Still, Solutions '96 organizers expressed confidence that their program would reestablish the ABA's annual show as a must-attend event.

"The expectation is that word of the changes will get around and help the conference's turnaround," said Mark D. Johnston, director of business development at Checkfree Corp. and a member of the Solutions '96 planning committee.

By most accounts, conference organizers have some rocky years ahead. The reason is simple: Vendors are a major source of funds for conferences, and the vendors of bank technology are unhappy with this show's recent incarnations.

"The ABA just let NOAC go," said an executive at a bank technology firm who, like many interviewed for this article, asked not to be named. "They put no effort into adapting to the way the market changed, and that scared off the bankers."

On the basis of banker attendance and feedback from last year's NOAC, several technology companies - including Alltel Information Services Inc., Digital Equipment Corp., and Olivetti North America - have decided not to set up booths at Solutions '96.

This is the first absence from NOAC in many years for each of the three, officials said. And that is not an exhaustive list of those who will not attend.

On top of that, at least a half dozen other vendors said they plan to withdraw if this year's show does not improve on last year's. ABA officials said a certain amount of vendor pullouts are to be expected in any year, but observers said this year's runoff is far worse than the usual ebb and flow.

But vendors staying away this year said they were keeping an open mind.

"We have some people going this year to see how it goes, and we will evaluate our position," said a spokesman for one of the vendors that will not operate a booth.

He added that his company is rooting for the show to improve because "it is good to have a major conference in the spring," when many bankers are prepared to make technology buying decisions.

ABA executives said Solutions '96 does not have to return fully to its former glory in order to succeed. In fact, they said, it is unrealistic to expect attendance to approach what it was in the late 1980s, when some banks sent a hundred executives to NOAC without a second thought.

"Look, we're not going to go back to the days when 5,000 people came to this thing," said Mr. Johnston.

However, he said, the conference could be useful and successful if the program adjusts to changing times. Conference organizers said Solutions '96 does just that.

"It has adapted and changed. It is no longer a version of an old conference," said Dan M. Fisher, chairman of the Solutions '96 planning committee and a senior vice president at Victoria Bank and Trust, a unit of Norwest Corp.

"It is a completely reformulated program designed to provide a broad brush of solutions for the executive that is being asked to do more," Mr. Fisher said.

"No one has to kill NOAC, because the ABA already did," added Mr. Johnston. "This replaces NOAC."

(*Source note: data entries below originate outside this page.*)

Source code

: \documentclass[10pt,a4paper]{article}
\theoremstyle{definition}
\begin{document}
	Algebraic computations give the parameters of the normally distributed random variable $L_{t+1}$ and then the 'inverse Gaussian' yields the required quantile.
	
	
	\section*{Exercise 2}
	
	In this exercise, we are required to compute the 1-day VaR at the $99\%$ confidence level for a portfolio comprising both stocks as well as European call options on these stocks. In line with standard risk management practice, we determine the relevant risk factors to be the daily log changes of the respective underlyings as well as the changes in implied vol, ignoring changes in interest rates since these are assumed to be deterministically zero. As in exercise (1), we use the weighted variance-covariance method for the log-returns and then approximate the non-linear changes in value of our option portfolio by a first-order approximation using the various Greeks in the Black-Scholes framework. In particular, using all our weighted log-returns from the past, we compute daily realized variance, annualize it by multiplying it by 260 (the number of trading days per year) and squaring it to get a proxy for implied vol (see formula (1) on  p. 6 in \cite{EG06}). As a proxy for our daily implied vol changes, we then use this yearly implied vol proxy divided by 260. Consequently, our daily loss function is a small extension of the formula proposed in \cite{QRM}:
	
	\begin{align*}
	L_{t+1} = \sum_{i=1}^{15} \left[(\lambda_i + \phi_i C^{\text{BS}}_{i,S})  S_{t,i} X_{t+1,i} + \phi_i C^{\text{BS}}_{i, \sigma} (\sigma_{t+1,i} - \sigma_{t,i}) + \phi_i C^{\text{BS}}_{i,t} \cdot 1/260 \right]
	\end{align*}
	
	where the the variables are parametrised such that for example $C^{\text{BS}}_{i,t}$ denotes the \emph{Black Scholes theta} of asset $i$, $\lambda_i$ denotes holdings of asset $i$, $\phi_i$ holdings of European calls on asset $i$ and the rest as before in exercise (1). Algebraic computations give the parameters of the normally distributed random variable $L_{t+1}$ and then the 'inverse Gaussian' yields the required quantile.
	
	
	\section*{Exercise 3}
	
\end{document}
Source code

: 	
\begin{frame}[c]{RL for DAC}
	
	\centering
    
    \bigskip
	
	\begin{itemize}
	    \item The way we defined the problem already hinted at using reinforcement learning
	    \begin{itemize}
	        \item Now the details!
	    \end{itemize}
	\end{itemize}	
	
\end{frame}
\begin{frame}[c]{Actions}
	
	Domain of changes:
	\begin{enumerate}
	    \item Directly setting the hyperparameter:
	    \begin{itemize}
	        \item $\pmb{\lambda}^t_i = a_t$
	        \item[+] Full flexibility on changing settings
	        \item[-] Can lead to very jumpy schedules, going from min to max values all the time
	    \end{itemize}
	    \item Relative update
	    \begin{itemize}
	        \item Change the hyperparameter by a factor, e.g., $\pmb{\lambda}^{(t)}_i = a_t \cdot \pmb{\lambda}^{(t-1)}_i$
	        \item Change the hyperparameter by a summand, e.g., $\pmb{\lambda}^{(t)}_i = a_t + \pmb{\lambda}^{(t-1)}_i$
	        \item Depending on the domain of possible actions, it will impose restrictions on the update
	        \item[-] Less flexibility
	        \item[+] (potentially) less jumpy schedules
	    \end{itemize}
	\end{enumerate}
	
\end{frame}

Solutions '96 boasts several high-profile banking speakers, among them Denis J. O'Leary, Chase Manhattan Corp.'s chief information officer, and Colin Crook, Citicorp's head technologist.

It also features a roundtable discussion of outsourcing by the major vendors of such services to the banking industry: Alltel, Bisys Group Inc., Electronic Data Systems Corp., Fiserv Inc., and M&I Data Services Inc.

Access to the vendor exhibit hall has been expanded, and there are fewer concurrent sessions than in years past.

The package is designed to give bankers a general view of the state of banking technology. This, the ABA said, should differentiate Solutions '96 from the myriad topical conferences that have emerged in recent years and drawn people from NOAC.

Vendors said this differentiation is important.

Holly Tilley, manager of marketing communications for Alltel, said her company is confronted with more conference choices than ever before.

For example, the Bank Administration Institute's Retail Delivery Systems conference has become the premier bank technology show. And a dizzying array of meetings also has sprung up around specific topics, such as electronic data interchange, data warehousing, and home banking.

With limited money to spend on exhibiting, vendors are being forced to pick their spots more carefully.

"If it's an either-or situation, we want to go with what the best show is," said Ms. Tilley. "This year it is an either-or situation."